A relapse-free period and a good prognosis can be achieved with strict diet control augmented with TPE. Patients who are diagnosed early and are treated promptly have demonstrated that decreasing phytanic acid is always followed by an improvement of ichthyosis and, to some extent, the resolution of neurological manifestations such as cardiac arrhythmias, paraesthesia, loss of muscle tone and ataxia. Hearing and visual loss are not reversible, but the progression gets slowed. Even with complications, as long as patients are compliant with their treatment, comfortable life is expected.
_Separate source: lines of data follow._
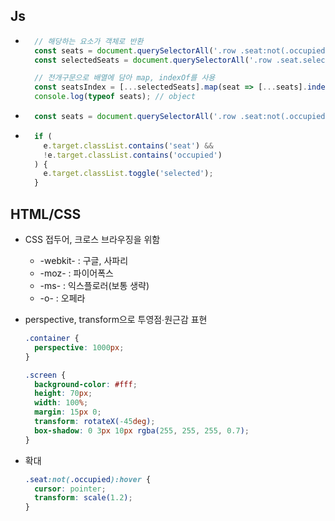 ## Js    
* ``` js
    // 해당하는 요소가 객체로 반환
    const seats = document.querySelectorAll('.row .seat:not(.occupied)');
    const selectedSeats = document.querySelectorAll('.row .seat.selected');
  
    // 전개구문으로 배열에 담아 map, indexOf를 사용
    const seatsIndex = [...selectedSeats].map(seat => [...seats].indexOf(seat));
    console.log(typeof seats); // object
    ```
  
* ``` js
    const seats = document.querySelectorAll('.row .seat:not(.occupied)');
  ```
  
* ``` js
    if (
      e.target.classList.contains('seat') &&
      !e.target.classList.contains('occupied')
    ) {
      e.target.classList.toggle('selected');
    }
    ```
  
## HTML/CSS
* CSS 접두어, 크로스 브라우징을 위함   
    * -webkit- : 구글, 사파리
    * -moz- : 파이어폭스
    * -ms- : 익스플로러(보통 생략)
    * -o- : 오페라

* perspective, transform으로 투영점∙원근감 표현
    ``` css
    .container {
      perspective: 1000px;
    }
  
    .screen {
      background-color: #fff;
      height: 70px;
      width: 100%;
      margin: 15px 0;
      transform: rotateX(-45deg);
      box-shadow: 0 3px 10px rgba(255, 255, 255, 0.7);
    }
    ```
* 확대
    ``` css
    .seat:not(.occupied):hover {
      cursor: pointer;
      transform: scale(1.2);
    }
    ```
1. Due to excessively high plasma levels of phytanic acid and with added high levels of VLCFA, di- & tri-hydroxycholestanoic acid, and pipecolic acid in IRD, if left untreated or if the patient is poorly complaint, phytanic acid accumulates in myelin sheaths, adipose tissue liver, and kidneys where damage may result in following complications:
2. The exact mechanism has not been clarified yet. However, it is thought that under a molecular distortion hypothesis, that phytanic acid and other metabolites penetrate and disrupt the structural integrity of the retinal cell membrane, cardiac Purkinje cells, ciliary ganglion cells, oligodendrocytes, Schwann cells, osteoblasts and insulin receptors leading to various symptoms and long term manifestations of Refsum disease.[6][31][32]
3. Structural similarities between phytanic acid and vitamin A and E have also been implicated for the ocular complications.[7][10]
4. A calcium driven apoptotic damage is implicated for cardiac and neuropathic disorders such as arrhythmias, peripheral neuropathies, hearing and vision loss, and ataxia.[10][30]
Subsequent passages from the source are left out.